PROBLEM STATEMENT: Your answer must be every line of the data that holds the string "dependencies".

DATA EXTRACT:
········

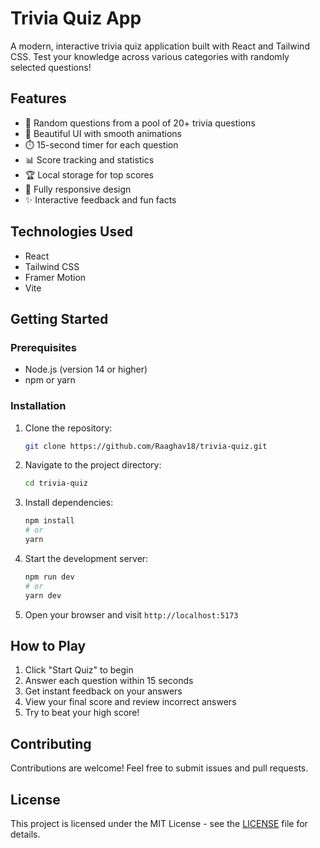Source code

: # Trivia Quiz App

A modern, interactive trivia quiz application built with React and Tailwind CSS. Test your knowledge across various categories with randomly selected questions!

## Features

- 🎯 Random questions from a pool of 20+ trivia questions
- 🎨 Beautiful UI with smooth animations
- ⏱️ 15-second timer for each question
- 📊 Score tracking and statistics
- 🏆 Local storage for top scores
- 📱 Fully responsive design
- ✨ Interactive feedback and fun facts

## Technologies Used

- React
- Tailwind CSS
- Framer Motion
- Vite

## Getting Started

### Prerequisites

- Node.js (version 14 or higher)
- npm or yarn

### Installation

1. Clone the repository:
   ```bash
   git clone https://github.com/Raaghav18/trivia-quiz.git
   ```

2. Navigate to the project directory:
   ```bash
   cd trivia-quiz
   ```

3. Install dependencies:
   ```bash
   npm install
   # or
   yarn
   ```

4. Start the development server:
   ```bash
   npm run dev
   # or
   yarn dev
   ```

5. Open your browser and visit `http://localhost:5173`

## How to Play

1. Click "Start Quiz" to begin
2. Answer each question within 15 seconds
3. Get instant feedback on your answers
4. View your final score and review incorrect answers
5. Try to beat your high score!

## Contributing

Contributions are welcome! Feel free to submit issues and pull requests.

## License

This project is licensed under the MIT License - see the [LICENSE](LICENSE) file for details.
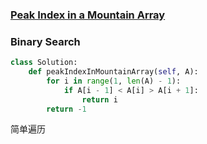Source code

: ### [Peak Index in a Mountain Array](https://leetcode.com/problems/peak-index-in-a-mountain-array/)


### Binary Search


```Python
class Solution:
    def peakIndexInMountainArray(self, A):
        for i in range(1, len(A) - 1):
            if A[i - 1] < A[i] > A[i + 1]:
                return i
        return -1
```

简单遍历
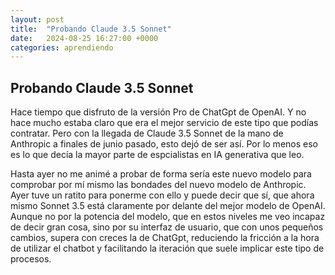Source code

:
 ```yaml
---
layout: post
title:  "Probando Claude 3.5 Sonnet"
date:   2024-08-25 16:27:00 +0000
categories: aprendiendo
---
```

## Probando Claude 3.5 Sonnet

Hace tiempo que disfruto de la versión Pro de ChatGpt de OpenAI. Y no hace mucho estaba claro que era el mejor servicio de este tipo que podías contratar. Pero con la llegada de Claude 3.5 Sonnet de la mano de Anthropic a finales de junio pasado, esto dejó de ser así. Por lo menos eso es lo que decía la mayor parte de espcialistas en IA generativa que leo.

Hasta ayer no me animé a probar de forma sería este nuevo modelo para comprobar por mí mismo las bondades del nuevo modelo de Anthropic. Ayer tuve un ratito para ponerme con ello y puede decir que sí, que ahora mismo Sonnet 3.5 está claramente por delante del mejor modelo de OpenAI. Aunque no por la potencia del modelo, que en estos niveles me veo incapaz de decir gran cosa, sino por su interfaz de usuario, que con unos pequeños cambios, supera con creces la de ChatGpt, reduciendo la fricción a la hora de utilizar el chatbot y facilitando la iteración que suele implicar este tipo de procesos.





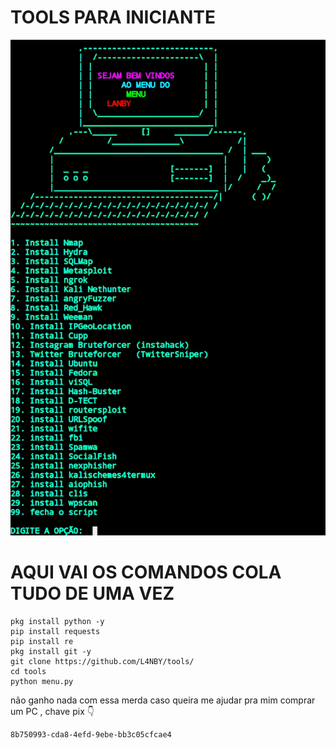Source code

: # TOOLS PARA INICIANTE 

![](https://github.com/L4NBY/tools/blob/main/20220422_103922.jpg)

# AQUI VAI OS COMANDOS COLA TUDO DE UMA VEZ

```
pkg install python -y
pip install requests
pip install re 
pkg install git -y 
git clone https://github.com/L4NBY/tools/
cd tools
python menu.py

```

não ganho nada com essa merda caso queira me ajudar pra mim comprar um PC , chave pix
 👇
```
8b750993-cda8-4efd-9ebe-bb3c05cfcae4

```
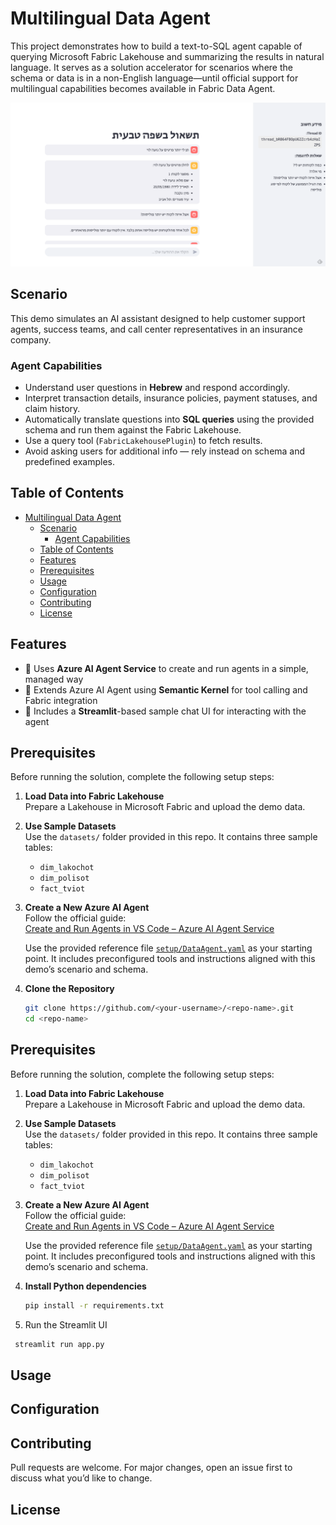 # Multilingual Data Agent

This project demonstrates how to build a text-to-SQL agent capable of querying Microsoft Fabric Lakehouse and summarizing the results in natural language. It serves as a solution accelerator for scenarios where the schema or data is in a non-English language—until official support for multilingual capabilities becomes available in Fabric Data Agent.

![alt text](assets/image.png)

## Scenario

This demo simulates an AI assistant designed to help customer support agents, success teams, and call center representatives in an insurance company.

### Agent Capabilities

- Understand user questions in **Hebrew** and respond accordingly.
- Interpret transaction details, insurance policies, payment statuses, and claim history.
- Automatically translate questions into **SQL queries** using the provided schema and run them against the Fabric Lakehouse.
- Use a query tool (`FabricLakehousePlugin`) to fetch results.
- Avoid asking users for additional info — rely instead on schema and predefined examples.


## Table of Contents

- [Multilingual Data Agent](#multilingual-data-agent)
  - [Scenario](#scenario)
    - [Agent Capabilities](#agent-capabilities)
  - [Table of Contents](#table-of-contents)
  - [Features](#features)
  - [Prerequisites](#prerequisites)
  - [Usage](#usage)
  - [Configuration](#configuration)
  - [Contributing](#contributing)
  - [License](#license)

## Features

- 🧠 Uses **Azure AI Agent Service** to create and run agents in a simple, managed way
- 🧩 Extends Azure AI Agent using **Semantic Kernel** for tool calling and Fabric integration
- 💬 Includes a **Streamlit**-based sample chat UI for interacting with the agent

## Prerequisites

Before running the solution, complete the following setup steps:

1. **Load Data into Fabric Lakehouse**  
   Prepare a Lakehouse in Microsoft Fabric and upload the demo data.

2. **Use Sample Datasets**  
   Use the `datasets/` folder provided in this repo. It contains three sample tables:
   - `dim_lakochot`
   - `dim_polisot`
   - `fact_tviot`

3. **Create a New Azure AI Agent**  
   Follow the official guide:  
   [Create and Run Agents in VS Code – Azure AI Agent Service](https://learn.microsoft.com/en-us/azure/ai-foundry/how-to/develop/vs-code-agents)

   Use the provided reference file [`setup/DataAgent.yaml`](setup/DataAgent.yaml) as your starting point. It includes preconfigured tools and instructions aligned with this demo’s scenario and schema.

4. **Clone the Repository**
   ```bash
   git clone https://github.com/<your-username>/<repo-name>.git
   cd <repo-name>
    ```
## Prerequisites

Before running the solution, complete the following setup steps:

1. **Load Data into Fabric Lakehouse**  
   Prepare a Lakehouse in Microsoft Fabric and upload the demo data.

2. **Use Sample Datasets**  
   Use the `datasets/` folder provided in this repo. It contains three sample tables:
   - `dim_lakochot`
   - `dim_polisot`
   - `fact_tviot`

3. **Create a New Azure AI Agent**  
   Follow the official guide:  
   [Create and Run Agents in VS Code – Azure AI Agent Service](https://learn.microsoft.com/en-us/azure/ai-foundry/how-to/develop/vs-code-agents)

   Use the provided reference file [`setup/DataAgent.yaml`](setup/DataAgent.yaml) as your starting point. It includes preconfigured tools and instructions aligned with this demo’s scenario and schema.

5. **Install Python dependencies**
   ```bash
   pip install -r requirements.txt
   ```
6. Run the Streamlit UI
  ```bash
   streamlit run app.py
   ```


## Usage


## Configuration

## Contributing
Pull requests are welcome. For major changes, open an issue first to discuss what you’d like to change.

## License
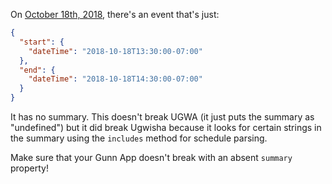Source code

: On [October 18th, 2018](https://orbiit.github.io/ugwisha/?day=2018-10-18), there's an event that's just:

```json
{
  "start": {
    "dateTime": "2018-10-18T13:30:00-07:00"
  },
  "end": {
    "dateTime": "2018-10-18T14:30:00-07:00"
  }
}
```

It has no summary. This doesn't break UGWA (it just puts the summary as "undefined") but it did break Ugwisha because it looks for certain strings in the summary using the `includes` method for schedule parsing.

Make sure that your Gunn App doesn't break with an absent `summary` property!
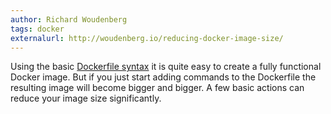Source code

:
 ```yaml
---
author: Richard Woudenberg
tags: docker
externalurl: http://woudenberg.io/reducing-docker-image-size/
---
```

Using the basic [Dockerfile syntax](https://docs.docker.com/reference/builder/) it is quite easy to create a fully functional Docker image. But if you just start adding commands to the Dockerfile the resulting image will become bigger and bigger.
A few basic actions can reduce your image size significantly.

········

SOLUTION TO THE PROBLEM:
3. Install dependencies:
5. **Install Python dependencies**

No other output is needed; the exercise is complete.